By placing the sensor on different parts of the body, a host of important physiological data can be extracted. Credit: Homayounfar et al., 10.1002/admt.202201313
To solve this problem, the team developed a sensor that keeps working even when hugged, sat upon, leaned on or otherwise squished by everyday interactions. The secret, which was detailed in the journal Advanced Materials Technologies, lies in vapor-printing clothing fabrics with piezoionic materials such as PEDOT-Cl (p-doped poly(3,4-ethylenedioxythiophene-chloride). With this method, even the smallest body movement, such as a heartbeat, leads to the redistribution of ions throughout the sensor. In other words, the fabric turns the mechanical motion of the body into an electrical signal, which can then be monitored.
The wearable sense can perform grip-strength measurements that correlate with those produced by commercial dynamometers, as shown in D. Credit: Homayounfar et al., 10.1002/admt.202201313
Zohreh Homayounfar, lead author of the study and a graduate student at UMass Amherst, says that “this is the first fabric-based sensor allowing for real-time monitoring of sensitive target populations, from workers laboring in stressful industrial settings, to kids and rehabilitation patients.”

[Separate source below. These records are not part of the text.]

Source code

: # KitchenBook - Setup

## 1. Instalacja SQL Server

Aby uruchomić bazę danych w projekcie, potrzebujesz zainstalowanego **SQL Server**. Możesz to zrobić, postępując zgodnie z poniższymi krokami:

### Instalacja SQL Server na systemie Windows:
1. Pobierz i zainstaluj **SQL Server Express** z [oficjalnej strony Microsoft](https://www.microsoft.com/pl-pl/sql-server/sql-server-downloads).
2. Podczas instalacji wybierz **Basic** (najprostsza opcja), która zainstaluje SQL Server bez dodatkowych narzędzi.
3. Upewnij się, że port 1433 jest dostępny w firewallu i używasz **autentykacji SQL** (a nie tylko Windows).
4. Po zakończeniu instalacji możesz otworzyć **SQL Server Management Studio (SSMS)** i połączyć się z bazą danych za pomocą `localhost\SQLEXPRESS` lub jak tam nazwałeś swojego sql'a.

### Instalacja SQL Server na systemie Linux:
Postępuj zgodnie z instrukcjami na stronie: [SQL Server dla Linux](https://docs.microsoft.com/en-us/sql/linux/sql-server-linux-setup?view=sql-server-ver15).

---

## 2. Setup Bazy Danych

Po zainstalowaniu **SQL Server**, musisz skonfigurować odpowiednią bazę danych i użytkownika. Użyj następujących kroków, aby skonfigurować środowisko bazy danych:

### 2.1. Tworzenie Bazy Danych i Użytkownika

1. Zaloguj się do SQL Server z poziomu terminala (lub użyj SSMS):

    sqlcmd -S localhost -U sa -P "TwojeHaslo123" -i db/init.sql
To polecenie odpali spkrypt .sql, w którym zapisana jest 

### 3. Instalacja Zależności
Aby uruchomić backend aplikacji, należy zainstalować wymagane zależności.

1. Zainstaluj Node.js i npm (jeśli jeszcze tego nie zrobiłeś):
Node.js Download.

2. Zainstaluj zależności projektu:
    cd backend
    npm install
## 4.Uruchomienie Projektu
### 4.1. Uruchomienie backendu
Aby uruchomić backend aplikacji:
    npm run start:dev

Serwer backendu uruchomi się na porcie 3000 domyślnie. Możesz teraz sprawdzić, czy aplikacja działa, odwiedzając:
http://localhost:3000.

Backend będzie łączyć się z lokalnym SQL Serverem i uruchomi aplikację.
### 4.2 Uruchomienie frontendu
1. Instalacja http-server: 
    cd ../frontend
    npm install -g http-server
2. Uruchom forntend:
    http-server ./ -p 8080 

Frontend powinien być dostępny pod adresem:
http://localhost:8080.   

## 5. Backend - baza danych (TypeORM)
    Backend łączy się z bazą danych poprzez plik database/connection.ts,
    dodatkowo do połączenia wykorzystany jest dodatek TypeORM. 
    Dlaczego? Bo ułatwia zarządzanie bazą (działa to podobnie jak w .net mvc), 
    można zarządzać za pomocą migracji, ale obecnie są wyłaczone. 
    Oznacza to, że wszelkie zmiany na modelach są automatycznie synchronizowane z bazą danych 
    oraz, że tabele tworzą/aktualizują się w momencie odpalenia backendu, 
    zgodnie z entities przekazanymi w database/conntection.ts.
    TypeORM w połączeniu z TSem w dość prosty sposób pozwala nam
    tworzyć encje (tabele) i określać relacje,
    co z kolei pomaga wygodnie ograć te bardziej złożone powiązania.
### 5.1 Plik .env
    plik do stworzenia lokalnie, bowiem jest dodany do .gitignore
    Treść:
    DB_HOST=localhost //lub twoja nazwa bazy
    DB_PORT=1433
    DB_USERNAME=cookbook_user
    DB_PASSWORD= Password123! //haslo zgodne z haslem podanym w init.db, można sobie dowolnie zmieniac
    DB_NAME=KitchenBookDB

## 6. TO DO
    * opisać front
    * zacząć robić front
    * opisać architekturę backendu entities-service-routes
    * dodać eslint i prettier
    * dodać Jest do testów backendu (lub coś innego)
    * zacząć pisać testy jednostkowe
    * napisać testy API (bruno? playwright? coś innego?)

The team’s new sensor makes use of PEDOT-Cl-coated cotton sandwiched between electrodes. Credit: Homayounfar et al., 10.1002/admt.202201313
Of particular advantage is that this all-fabric sensor can be worn in comfortable, loose-fitting clothing rather than embedded in tight-fitting fabrics or stuck directly onto the skin. This makes it far easier for the sensors to gather long-term data, such as heartbeats, respiration, joint movement, vocalization, step counts and grip strength—a crucial health indicator that can help clinicians track everything from bone density to depression.